Croxden Abbey was suppressed in 1538, during the time of the Dissolution of the Monasteries ordered by Henry VIII. By that time it housed just 12 monks, led by the 26th Abbot, Thomas Chalmer, who personally signed the deed of surrender.
Moreover the king ordered the roof of the church to be removed in order to prevent the monks continuing to worship there. This only sped up the decay of the interior of the church.
The abbey and its property soon become part of a farm held by Francis Basset, a servant of Archbishop Cranmer. Some parts of the structures were converted into farm buildings and much of the stone was taken for the construction of other buildings.
The cloister became a yard and a path was made across the middle of the church, thus cutting the site in half. The path/track is today the main road through Croxden. The first efforts to preserve the ruin was made in 1936. Today the site is managed by English Heritage.

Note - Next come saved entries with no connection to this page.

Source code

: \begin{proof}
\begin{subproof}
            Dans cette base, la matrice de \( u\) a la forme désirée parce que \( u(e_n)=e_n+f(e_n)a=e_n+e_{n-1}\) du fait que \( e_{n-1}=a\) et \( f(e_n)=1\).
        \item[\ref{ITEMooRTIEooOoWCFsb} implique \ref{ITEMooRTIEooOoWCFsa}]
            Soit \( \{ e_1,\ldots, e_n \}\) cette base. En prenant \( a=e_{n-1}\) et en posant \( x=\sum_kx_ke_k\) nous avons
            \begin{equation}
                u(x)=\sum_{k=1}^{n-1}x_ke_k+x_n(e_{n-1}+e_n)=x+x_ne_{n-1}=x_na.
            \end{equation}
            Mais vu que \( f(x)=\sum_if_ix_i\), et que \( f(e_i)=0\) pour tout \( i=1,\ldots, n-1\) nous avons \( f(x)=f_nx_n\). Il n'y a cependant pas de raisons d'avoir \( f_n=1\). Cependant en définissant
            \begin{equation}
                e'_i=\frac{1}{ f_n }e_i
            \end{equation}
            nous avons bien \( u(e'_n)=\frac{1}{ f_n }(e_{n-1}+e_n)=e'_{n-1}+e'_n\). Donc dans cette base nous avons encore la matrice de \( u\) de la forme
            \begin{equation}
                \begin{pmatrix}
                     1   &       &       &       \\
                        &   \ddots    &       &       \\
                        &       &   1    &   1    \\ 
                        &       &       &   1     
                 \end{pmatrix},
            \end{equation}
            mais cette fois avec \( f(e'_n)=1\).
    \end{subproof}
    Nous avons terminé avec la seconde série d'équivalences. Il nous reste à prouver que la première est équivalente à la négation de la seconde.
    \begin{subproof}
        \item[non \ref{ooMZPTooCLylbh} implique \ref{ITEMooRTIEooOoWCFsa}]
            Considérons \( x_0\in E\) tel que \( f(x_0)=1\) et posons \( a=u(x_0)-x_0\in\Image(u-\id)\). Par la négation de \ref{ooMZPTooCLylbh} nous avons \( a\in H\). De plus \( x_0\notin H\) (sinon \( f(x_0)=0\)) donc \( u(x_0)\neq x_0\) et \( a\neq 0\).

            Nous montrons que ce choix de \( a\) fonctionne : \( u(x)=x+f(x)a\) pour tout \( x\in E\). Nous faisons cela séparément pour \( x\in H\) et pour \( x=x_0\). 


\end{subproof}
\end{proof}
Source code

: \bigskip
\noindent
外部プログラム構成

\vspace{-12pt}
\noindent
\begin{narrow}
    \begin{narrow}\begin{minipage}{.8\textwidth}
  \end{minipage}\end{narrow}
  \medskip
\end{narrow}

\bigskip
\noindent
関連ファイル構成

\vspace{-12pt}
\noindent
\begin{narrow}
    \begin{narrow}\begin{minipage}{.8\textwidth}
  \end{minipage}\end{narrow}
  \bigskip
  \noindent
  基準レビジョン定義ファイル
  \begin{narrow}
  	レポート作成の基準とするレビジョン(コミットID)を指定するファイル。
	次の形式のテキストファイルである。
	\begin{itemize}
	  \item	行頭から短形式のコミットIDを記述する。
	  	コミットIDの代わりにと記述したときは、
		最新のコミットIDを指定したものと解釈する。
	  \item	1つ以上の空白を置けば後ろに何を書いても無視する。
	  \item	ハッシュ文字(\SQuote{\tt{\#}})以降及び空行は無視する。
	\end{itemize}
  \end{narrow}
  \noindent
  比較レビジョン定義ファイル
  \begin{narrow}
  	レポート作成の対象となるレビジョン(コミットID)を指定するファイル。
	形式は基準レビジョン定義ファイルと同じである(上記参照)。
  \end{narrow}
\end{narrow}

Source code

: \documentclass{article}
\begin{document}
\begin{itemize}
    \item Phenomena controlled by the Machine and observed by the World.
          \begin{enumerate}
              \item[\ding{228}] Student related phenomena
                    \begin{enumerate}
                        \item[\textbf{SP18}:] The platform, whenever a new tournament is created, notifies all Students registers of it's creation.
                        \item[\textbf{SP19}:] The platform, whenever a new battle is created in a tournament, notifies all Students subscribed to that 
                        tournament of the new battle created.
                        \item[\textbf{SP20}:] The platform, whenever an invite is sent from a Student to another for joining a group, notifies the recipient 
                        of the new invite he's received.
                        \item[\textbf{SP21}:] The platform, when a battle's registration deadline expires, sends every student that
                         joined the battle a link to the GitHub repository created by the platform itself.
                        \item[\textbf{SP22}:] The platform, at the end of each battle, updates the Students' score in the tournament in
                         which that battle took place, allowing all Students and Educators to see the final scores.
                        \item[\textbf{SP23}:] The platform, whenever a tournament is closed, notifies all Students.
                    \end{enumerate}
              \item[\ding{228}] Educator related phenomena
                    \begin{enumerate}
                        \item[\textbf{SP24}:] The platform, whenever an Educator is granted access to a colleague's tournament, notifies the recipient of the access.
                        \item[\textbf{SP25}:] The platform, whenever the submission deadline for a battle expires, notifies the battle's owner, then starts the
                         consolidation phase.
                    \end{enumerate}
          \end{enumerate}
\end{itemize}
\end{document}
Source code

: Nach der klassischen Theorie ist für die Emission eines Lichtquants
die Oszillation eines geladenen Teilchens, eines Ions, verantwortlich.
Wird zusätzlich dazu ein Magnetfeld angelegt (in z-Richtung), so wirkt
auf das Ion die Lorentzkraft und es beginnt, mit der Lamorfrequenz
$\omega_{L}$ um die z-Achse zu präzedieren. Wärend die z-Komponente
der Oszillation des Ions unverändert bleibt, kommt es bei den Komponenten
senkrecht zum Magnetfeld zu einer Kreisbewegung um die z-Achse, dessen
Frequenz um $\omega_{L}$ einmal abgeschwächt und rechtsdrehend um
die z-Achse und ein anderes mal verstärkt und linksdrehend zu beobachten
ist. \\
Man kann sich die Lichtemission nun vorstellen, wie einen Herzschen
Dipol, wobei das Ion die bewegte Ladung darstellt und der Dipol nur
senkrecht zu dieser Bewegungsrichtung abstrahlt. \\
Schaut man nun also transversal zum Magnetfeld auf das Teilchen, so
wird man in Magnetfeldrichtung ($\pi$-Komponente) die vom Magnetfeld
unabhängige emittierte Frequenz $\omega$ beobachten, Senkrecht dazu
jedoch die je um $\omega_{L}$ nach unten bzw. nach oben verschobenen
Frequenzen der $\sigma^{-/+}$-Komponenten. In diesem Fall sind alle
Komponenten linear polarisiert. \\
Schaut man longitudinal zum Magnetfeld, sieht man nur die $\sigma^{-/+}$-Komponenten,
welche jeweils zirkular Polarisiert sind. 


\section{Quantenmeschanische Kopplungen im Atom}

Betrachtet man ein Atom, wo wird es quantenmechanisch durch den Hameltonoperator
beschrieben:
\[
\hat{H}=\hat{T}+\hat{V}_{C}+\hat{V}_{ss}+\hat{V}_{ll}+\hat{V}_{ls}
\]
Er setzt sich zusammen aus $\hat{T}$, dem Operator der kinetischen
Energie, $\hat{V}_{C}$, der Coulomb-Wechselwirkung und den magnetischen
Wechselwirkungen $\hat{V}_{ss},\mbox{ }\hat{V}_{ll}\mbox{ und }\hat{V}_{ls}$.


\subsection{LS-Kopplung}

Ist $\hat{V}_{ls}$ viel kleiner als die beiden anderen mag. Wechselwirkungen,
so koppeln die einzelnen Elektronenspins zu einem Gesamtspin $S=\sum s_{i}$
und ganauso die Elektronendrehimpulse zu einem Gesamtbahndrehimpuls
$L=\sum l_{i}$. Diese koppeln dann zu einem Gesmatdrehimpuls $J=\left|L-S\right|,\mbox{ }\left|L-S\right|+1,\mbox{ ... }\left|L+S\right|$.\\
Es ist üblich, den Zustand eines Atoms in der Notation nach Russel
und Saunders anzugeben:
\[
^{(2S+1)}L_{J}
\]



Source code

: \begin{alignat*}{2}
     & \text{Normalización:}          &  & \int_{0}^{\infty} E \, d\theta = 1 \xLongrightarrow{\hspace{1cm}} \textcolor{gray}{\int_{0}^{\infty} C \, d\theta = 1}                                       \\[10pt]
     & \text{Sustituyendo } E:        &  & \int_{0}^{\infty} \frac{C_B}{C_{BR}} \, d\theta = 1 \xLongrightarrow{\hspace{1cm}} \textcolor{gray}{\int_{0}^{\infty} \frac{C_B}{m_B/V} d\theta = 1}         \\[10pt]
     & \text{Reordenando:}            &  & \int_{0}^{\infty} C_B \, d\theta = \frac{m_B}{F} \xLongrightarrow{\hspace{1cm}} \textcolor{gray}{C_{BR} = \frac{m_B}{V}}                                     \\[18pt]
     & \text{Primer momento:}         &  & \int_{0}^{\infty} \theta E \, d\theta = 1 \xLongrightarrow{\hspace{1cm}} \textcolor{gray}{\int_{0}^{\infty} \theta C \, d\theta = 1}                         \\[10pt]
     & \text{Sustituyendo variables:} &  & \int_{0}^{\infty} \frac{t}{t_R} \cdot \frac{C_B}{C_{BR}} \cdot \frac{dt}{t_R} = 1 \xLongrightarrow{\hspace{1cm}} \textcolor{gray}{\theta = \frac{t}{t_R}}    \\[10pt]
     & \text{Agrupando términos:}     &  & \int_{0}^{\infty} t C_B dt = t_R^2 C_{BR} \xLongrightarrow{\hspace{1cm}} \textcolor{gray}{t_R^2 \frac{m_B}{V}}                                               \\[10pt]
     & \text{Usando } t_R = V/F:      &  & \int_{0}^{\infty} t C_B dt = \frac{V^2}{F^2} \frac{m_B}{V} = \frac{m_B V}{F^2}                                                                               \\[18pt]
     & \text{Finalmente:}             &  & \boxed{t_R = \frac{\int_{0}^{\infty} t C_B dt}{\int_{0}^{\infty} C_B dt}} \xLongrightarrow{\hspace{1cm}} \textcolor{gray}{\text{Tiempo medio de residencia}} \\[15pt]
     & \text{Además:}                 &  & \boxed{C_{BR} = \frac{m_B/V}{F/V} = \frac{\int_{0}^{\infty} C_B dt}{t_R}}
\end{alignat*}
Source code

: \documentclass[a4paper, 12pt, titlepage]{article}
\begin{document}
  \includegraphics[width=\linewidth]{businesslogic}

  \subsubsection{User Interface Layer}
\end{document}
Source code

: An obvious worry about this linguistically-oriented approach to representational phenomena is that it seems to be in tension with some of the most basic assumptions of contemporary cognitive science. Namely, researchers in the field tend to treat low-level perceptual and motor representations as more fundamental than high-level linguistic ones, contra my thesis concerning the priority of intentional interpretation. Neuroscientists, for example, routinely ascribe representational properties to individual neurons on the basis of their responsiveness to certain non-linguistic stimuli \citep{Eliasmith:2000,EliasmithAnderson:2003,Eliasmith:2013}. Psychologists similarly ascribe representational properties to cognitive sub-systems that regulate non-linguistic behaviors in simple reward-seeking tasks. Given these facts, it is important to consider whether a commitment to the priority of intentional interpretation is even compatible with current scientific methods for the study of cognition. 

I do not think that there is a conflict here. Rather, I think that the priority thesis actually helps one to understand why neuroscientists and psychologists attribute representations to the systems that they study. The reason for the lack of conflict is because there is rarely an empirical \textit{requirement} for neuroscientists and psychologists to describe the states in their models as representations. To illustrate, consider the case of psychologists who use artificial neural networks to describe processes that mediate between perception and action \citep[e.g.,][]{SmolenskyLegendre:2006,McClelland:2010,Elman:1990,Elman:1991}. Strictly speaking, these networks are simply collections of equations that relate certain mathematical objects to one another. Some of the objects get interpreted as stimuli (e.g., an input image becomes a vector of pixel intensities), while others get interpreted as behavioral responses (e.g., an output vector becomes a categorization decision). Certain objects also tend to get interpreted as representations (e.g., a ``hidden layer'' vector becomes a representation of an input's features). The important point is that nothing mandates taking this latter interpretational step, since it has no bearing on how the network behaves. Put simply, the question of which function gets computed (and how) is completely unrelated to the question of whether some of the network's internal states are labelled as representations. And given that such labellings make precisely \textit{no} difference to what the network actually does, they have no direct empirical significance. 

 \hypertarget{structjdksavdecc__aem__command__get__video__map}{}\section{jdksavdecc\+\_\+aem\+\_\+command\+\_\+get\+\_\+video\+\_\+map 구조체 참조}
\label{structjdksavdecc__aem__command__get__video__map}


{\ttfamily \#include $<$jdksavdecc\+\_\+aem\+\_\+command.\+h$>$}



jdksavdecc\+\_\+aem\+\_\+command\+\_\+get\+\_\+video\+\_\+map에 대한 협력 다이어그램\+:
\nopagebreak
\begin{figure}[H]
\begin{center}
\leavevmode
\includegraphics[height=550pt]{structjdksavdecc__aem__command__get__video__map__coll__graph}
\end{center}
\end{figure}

The eastern end of the church is on one side of the road and the rest of the abbey is on the other side. On the east part can be seen the foundations of five circular chapels around the altar, a unique feature for an English monastery.
Near the altar are located several medieval coffins, and a small area of the original floor tiles can also be found nearby.
Another impressive feature of the site is the drainage system; the stone channels around some of the main buildings are so well made, they look as though they could still be in working order.